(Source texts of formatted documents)
►
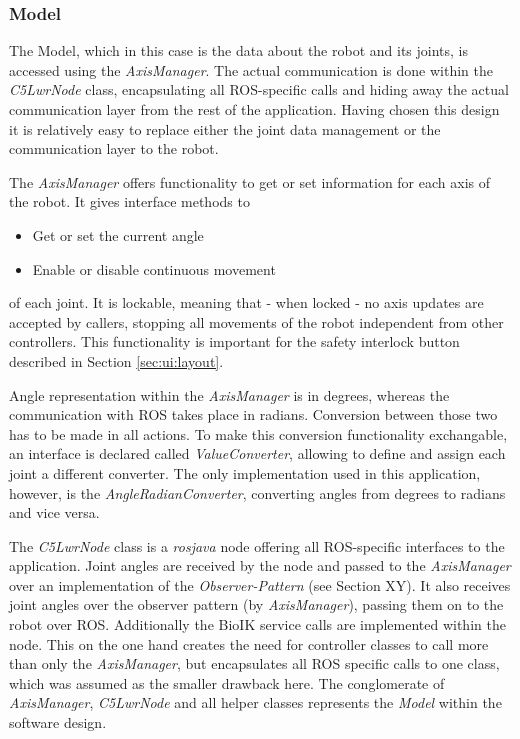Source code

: \subsubsection{Model}

The Model, which in this case is the data about the robot and its joints, is accessed using the \textit{AxisManager}. The actual communication is done within the \textit{C5LwrNode} class, encapsulating all ROS-specific calls and hiding away the actual communication layer from the rest of the application. Having chosen this design it is relatively easy to replace either the joint data management or the communication layer to the robot.

The \textit{AxisManager} offers functionality to get or set information for each axis of the robot. It gives interface methods to
\begin{itemize}
	\item Get or set the current angle
	\item Enable or disable continuous movement
\end{itemize}
of each joint. It is lockable, meaning that - when locked - no axis updates are accepted by callers, stopping all movements of the robot independent from other controllers. This functionality is important for the safety interlock button described in Section \ref{sec:ui:layout}.

Angle representation within the \textit{AxisManager} is in degrees, whereas the communication with ROS takes place in radians. Conversion between those two has to be made in all actions. To make this conversion functionality exchangable, an interface is declared called \textit{ValueConverter}, allowing to define and assign each joint a different converter. The only implementation used in this application, however, is the \textit{AngleRadianConverter}, converting angles from degrees to radians and vice versa.

The \textit{C5LwrNode} class is a \textit{rosjava} node offering all ROS-specific interfaces to the application. Joint angles are received by the node and passed to the \textit{AxisManager} over an implementation of the \textit{Observer-Pattern} (see Section XY). It also receives joint angles over the observer pattern (by \textit{AxisManager}), passing them on to the robot over ROS. Additionally the BioIK service calls are implemented within the node. This on the one hand creates the need for controller classes to call more than only the \textit{AxisManager}, but encapsulates all ROS specific calls to one class, which was assumed as the smaller drawback here. The conglomerate of \textit{AxisManager}, \textit{C5LwrNode} and all helper classes represents the \textit{Model} within the software design.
◄
Pull out every line above that holds the word "functionality".

◆ Solution
The \textit{AxisManager} offers functionality to get or set information for each axis of the robot. It gives interface methods to
of each joint. It is lockable, meaning that - when locked - no axis updates are accepted by callers, stopping all movements of the robot independent from other controllers. This functionality is important for the safety interlock button described in Section \ref{sec:ui:layout}.
Angle representation within the \textit{AxisManager} is in degrees, whereas the communication with ROS takes place in radians. Conversion between those two has to be made in all actions. To make this conversion functionality exchangable, an interface is declared called \textit{ValueConverter}, allowing to define and assign each joint a different converter. The only implementation used in this application, however, is the \textit{AngleRadianConverter}, converting angles from degrees to radians and vice versa.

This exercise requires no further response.